Placer le papier sous forme d'un demi-cylindre et éluer (30 à 40 min).
Sécher le papier à l'air libre pendant 10 min avant de le placer dans une chambre à ammoniac ( 5 mL d'ammoniac concentré dans un bécher de 30 mL, lui-même placé dans un bécher sec de 600 mL) sous la hotte.
Quand la couleur bleue caractéristique de Cu(II) apparaît, enlever la papier de la chambre à ammoniac et appliquer avec soin une goutte de diméthylglyoxime à l'aide d'un compte-goutte sur la tache initiale de la solution de nickel et sur la tache initiale du mélange. Une couleur rose indique la présence de Ni(II) .
Placer le papier dans une chambre à sulfure d'ammonium (préparation identique à celle à ammoniac).

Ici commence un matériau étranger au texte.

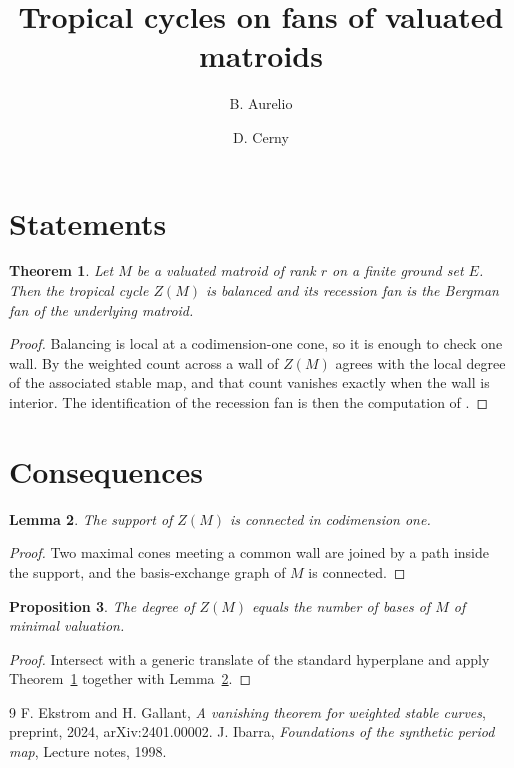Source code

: \documentclass{article}
\title{Tropical cycles on fans of valuated matroids}
\author{B. Aurelio \and D. Cerny}
\newtheorem{theorem}{Theorem}[section]
\newtheorem{lemma}[theorem]{Lemma}
\newtheorem{proposition}[theorem]{Proposition}
\begin{document}
\maketitle

\section{Statements}

\begin{theorem}\label{thm:main}
Let $M$ be a valuated matroid of rank $r$ on a finite ground set $E$. Then the tropical cycle $Z(M)$ is balanced and its recession fan is the Bergman fan of the underlying matroid.
\end{theorem}

\begin{proof}
Balancing is local at a codimension-one cone, so it is enough to check one wall. By \cite[Theorem 1.1]{other} the weighted count across a wall of $Z(M)$ agrees with the local degree of the associated stable map, and that count vanishes exactly when the wall is interior. The identification of the recession fan is then the computation of \cite{third}.
\end{proof}

\section{Consequences}

\begin{lemma}\label{lem:support}
The support of $Z(M)$ is connected in codimension one.
\end{lemma}

\begin{proof}
Two maximal cones meeting a common wall are joined by a path inside the support, and the basis-exchange graph of $M$ is connected.
\end{proof}

\begin{proposition}\label{prop:degree}
The degree of $Z(M)$ equals the number of bases of $M$ of minimal valuation.
\end{proposition}

\begin{proof}
Intersect with a generic translate of the standard hyperplane and apply Theorem~\ref{thm:main} together with Lemma~\ref{lem:support}.
\end{proof}

\begin{thebibliography}{9}
 F. Ekstrom and H. Gallant, \emph{A vanishing theorem for weighted stable curves}, preprint, 2024, arXiv:2401.00002.
 J. Ibarra, \emph{Foundations of the synthetic period map}, Lecture notes, 1998.
\end{thebibliography}
\end{document}

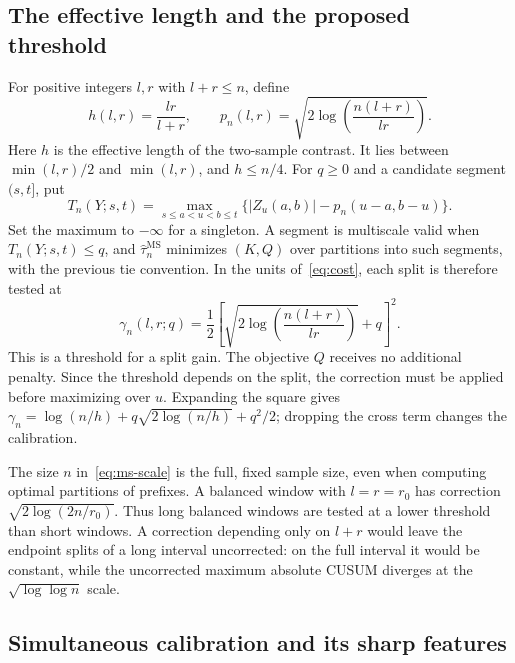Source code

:\documentclass[pdflatex,sn-mathphys-num]{sn-jnl}
\theoremstyle{thmstyleone}
\theoremstyle{thmstyletwo}
\begin{document}
\subsection{The effective length and the proposed threshold}

For positive integers $l,r$ with $l+r\le n$, define
\begin{equation}\label{eq:ms-scale}
h(l,r)=\frac{lr}{l+r},\qquad
p_n(l,r)=\sqrt{2\log\!\left(\frac{n(l+r)}{lr}\right)}.
\end{equation}
Here $h$ is the effective length of the two-sample contrast. It lies between
$\min(l,r)/2$ and $\min(l,r)$, and $h\le n/4$.
For $q\ge0$ and a candidate segment $(s,t]$, put
\begin{equation}\label{eq:ms-statistic}
T_n(Y;s,t)=\max_{s\le a<u<b\le t}
\bigl\{|Z_u(a,b)|-p_n(u-a,b-u)\bigr\}.
\end{equation}
Set the maximum to $-\infty$ for a singleton. A segment is multiscale valid
when $T_n(Y;s,t)\le q$, and $\widehat\tau_n^{\mathrm{MS}}$ minimizes $(K,Q)$
over partitions into such segments, with the previous tie convention.
In the units of~\eqref{eq:cost}, each split is therefore tested at
\begin{equation}\label{eq:ms-penalty}
\boxed{\displaystyle
\gamma_n(l,r;q)=\frac12\left[
\sqrt{2\log\!\left(\frac{n(l+r)}{lr}\right)}+q\right]^2.}
\end{equation}
This is a threshold for a split gain. The objective $Q$ receives no additional
penalty. Since the threshold depends on the split, the correction must be
applied before maximizing over $u$. Expanding the square gives
$\gamma_n=\log(n/h)+q\sqrt{2\log(n/h)}+q^2/2$; dropping the cross term changes
the calibration.

The size $n$ in~\eqref{eq:ms-scale} is the full, fixed sample size, even when
computing optimal partitions of prefixes. A balanced window with $l=r=r_0$
has correction $\sqrt{2\log(2n/r_0)}$. Thus long balanced windows are tested
at a lower threshold than short windows. A correction depending only on
$l+r$ would leave the endpoint splits of a long interval uncorrected:
on the full interval it would be constant, while the uncorrected maximum
absolute CUSUM diverges at the $\sqrt{\log\log n}$ scale.

\subsection{Simultaneous calibration and its sharp features}
\end{document}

Les cations donnent des précipités de couleur brune à noire.
Valeurs indiquées dans l'article pour les Rf:
Ni2+: 0,08 Co2+: 0,35 Cu2+: 0,60
" Séparation de colorants par chromatographie" BUP n° 750 p 59
" Chromatography of M& M's candies" Journal of Chemical Education Dec 92
" Additifs alimentaires et auxiliaires tecnologiques"
Auteurs: N et M Moll Editeur: Masson
Les colorants alimentaires sont des addtifs alimentaires qui ont un numéro de code C.E.E de 100 à 199 précédé de la lettre E.

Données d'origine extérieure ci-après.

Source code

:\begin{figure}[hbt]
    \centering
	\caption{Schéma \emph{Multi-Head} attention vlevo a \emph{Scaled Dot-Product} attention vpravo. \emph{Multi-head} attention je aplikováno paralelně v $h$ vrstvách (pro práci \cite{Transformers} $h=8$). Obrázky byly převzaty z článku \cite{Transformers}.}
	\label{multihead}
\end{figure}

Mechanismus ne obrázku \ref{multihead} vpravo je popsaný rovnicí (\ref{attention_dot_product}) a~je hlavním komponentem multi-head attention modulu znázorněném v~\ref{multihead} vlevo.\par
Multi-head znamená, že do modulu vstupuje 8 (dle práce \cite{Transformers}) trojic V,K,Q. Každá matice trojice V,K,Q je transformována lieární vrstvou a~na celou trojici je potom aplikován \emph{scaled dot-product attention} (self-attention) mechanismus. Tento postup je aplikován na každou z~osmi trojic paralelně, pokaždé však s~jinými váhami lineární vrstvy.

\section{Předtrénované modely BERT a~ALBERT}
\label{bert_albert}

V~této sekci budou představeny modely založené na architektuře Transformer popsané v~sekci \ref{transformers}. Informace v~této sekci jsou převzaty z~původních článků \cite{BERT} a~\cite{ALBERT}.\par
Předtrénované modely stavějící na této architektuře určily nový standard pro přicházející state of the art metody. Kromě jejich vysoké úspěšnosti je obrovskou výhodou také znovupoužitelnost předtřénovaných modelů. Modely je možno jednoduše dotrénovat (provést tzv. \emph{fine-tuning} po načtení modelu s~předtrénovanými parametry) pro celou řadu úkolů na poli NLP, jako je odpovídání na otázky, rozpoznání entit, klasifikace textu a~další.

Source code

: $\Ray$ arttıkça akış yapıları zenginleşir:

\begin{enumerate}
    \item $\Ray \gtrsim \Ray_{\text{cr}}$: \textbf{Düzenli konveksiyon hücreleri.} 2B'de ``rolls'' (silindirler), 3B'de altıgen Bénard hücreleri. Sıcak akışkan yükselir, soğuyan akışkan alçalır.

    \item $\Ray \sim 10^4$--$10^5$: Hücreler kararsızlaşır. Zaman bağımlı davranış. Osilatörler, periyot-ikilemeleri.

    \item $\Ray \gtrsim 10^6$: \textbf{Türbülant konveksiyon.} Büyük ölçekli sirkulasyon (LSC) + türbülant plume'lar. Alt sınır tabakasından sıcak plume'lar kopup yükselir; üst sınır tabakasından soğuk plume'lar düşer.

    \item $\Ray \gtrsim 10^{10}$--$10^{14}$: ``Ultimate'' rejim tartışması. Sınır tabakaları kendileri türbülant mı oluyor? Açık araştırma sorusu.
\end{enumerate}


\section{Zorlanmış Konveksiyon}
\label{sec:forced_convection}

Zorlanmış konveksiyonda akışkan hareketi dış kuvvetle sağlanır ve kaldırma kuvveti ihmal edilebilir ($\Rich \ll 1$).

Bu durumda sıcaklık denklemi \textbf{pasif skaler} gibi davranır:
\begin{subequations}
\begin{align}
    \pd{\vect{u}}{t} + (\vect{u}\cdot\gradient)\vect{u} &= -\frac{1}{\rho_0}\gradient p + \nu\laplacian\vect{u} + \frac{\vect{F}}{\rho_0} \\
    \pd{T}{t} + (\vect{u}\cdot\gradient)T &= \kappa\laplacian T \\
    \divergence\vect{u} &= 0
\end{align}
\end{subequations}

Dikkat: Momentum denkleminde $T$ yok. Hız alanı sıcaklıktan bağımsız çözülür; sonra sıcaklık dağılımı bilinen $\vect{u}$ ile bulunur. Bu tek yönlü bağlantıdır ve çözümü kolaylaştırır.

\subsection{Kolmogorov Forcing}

Cette manipulation peut être effectuée en option sciences expérimentales en 1ère S.
On dispose tout d'abord d'un lot de trois colorants alimentaires commercialisés sous la marque Vahiné:
colorant jaune:E 102, tartrazine
colorant rouge: E 122, azorubine
colorant vert: mélange de tartrazine (Jaune, E 102) et de Bleu Patenté V (Bleu E 131)
D'autre part, on dispose de bonbons chocolatés "M & M's" contenant les colorants
E 104, E 110, E 122, E 124, E 131, E 171
Les formules de ces colorants, leurs utilisation ainsi que la D.J.A (dose journalière admissible exprimée en mg/kg de poids corporel mg/kg p.c) figurent dans l'annexe (IV) .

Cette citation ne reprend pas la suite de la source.